Write out all of the records, keeping each one exactly as written.

Segment Open

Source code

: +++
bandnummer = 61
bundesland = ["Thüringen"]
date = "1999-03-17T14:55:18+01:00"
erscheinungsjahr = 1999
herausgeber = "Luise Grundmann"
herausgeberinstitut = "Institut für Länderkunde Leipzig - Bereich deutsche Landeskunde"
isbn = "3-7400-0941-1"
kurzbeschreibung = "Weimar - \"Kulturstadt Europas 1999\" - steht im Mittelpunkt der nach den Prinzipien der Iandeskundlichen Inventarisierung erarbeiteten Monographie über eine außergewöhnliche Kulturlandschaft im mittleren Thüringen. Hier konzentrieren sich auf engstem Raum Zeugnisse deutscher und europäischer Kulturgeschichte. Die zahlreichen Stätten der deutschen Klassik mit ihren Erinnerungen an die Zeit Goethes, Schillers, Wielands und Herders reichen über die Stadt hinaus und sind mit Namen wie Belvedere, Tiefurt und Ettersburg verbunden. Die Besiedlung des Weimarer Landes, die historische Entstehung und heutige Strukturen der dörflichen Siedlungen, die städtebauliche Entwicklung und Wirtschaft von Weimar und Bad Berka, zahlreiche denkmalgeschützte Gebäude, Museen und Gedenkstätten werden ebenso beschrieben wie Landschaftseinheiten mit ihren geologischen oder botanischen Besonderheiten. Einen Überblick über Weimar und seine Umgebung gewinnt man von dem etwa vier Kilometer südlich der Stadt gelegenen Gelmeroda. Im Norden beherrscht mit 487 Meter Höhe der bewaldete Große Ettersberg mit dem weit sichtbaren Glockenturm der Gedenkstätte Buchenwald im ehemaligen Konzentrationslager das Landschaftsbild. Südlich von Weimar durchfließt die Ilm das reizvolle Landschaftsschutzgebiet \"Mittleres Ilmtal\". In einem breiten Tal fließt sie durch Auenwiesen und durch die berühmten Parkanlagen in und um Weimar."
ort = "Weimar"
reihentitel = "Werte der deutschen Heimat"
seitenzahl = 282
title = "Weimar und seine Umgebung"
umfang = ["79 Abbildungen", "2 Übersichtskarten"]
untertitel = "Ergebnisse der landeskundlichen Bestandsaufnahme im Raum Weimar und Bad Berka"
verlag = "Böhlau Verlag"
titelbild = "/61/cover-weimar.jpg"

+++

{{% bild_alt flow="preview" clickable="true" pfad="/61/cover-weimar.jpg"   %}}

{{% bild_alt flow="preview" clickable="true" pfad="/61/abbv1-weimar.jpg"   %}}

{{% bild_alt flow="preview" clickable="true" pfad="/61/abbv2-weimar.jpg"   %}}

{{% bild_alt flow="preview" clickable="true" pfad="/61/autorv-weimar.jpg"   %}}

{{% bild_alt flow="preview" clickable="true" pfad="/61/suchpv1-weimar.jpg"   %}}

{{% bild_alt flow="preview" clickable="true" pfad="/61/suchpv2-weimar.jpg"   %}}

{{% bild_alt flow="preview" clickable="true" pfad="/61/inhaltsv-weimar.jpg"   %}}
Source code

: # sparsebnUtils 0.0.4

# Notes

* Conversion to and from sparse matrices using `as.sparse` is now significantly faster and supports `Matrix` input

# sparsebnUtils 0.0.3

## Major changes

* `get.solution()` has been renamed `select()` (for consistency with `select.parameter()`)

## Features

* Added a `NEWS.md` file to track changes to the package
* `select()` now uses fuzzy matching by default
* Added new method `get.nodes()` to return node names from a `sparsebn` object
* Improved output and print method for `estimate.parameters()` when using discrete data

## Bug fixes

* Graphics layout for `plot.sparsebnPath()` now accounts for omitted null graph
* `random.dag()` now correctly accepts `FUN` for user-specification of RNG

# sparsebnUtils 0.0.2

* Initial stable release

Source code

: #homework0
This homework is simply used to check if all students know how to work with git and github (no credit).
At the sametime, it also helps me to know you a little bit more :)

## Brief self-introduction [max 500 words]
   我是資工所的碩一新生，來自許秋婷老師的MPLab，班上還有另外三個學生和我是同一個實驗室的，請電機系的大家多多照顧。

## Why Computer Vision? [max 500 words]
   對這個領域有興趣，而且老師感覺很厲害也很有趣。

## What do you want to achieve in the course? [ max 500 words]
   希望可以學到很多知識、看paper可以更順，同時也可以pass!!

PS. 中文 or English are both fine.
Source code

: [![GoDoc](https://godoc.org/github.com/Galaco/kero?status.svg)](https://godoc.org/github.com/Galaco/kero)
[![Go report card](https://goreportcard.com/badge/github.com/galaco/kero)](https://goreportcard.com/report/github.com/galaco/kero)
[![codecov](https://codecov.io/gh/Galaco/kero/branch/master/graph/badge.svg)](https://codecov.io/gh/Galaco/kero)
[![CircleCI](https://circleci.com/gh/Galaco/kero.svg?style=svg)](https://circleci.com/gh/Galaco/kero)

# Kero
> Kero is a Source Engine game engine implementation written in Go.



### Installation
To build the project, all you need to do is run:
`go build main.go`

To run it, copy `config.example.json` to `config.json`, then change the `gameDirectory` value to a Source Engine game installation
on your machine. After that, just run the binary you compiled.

Segment Closed

Result of this exercise ->
Source code

: +++
bandnummer = 61
bundesland = ["Thüringen"]
date = "1999-03-17T14:55:18+01:00"
erscheinungsjahr = 1999
herausgeber = "Luise Grundmann"
herausgeberinstitut = "Institut für Länderkunde Leipzig - Bereich deutsche Landeskunde"
isbn = "3-7400-0941-1"
kurzbeschreibung = "Weimar - \"Kulturstadt Europas 1999\" - steht im Mittelpunkt der nach den Prinzipien der Iandeskundlichen Inventarisierung erarbeiteten Monographie über eine außergewöhnliche Kulturlandschaft im mittleren Thüringen. Hier konzentrieren sich auf engstem Raum Zeugnisse deutscher und europäischer Kulturgeschichte. Die zahlreichen Stätten der deutschen Klassik mit ihren Erinnerungen an die Zeit Goethes, Schillers, Wielands und Herders reichen über die Stadt hinaus und sind mit Namen wie Belvedere, Tiefurt und Ettersburg verbunden. Die Besiedlung des Weimarer Landes, die historische Entstehung und heutige Strukturen der dörflichen Siedlungen, die städtebauliche Entwicklung und Wirtschaft von Weimar und Bad Berka, zahlreiche denkmalgeschützte Gebäude, Museen und Gedenkstätten werden ebenso beschrieben wie Landschaftseinheiten mit ihren geologischen oder botanischen Besonderheiten. Einen Überblick über Weimar und seine Umgebung gewinnt man von dem etwa vier Kilometer südlich der Stadt gelegenen Gelmeroda. Im Norden beherrscht mit 487 Meter Höhe der bewaldete Große Ettersberg mit dem weit sichtbaren Glockenturm der Gedenkstätte Buchenwald im ehemaligen Konzentrationslager das Landschaftsbild. Südlich von Weimar durchfließt die Ilm das reizvolle Landschaftsschutzgebiet \"Mittleres Ilmtal\". In einem breiten Tal fließt sie durch Auenwiesen und durch die berühmten Parkanlagen in und um Weimar."
ort = "Weimar"
reihentitel = "Werte der deutschen Heimat"
seitenzahl = 282
title = "Weimar und seine Umgebung"
umfang = ["79 Abbildungen", "2 Übersichtskarten"]
untertitel = "Ergebnisse der landeskundlichen Bestandsaufnahme im Raum Weimar und Bad Berka"
verlag = "Böhlau Verlag"
titelbild = "/61/cover-weimar.jpg"

+++

{{% bild_alt flow="preview" clickable="true" pfad="/61/cover-weimar.jpg"   %}}

{{% bild_alt flow="preview" clickable="true" pfad="/61/abbv1-weimar.jpg"   %}}

{{% bild_alt flow="preview" clickable="true" pfad="/61/abbv2-weimar.jpg"   %}}

{{% bild_alt flow="preview" clickable="true" pfad="/61/autorv-weimar.jpg"   %}}

{{% bild_alt flow="preview" clickable="true" pfad="/61/suchpv1-weimar.jpg"   %}}

{{% bild_alt flow="preview" clickable="true" pfad="/61/suchpv2-weimar.jpg"   %}}

{{% bild_alt flow="preview" clickable="true" pfad="/61/inhaltsv-weimar.jpg"   %}}
Source code

: # sparsebnUtils 0.0.4

# Notes

* Conversion to and from sparse matrices using `as.sparse` is now significantly faster and supports `Matrix` input

# sparsebnUtils 0.0.3

## Major changes

* `get.solution()` has been renamed `select()` (for consistency with `select.parameter()`)

## Features

* Added a `NEWS.md` file to track changes to the package
* `select()` now uses fuzzy matching by default
* Added new method `get.nodes()` to return node names from a `sparsebn` object
* Improved output and print method for `estimate.parameters()` when using discrete data

## Bug fixes

* Graphics layout for `plot.sparsebnPath()` now accounts for omitted null graph
* `random.dag()` now correctly accepts `FUN` for user-specification of RNG

# sparsebnUtils 0.0.2

* Initial stable release

Source code

: #homework0
This homework is simply used to check if all students know how to work with git and github (no credit).
At the sametime, it also helps me to know you a little bit more :)

## Brief self-introduction [max 500 words]
   我是資工所的碩一新生，來自許秋婷老師的MPLab，班上還有另外三個學生和我是同一個實驗室的，請電機系的大家多多照顧。

## Why Computer Vision? [max 500 words]
   對這個領域有興趣，而且老師感覺很厲害也很有趣。

## What do you want to achieve in the course? [ max 500 words]
   希望可以學到很多知識、看paper可以更順，同時也可以pass!!

PS. 中文 or English are both fine.
Source code

: [![GoDoc](https://godoc.org/github.com/Galaco/kero?status.svg)](https://godoc.org/github.com/Galaco/kero)
[![Go report card](https://goreportcard.com/badge/github.com/galaco/kero)](https://goreportcard.com/report/github.com/galaco/kero)
[![codecov](https://codecov.io/gh/Galaco/kero/branch/master/graph/badge.svg)](https://codecov.io/gh/Galaco/kero)
[![CircleCI](https://circleci.com/gh/Galaco/kero.svg?style=svg)](https://circleci.com/gh/Galaco/kero)

# Kero
> Kero is a Source Engine game engine implementation written in Go.



### Installation
To build the project, all you need to do is run:
`go build main.go`

To run it, copy `config.example.json` to `config.json`, then change the `gameDirectory` value to a Source Engine game installation
on your machine. After that, just run the binary you compiled.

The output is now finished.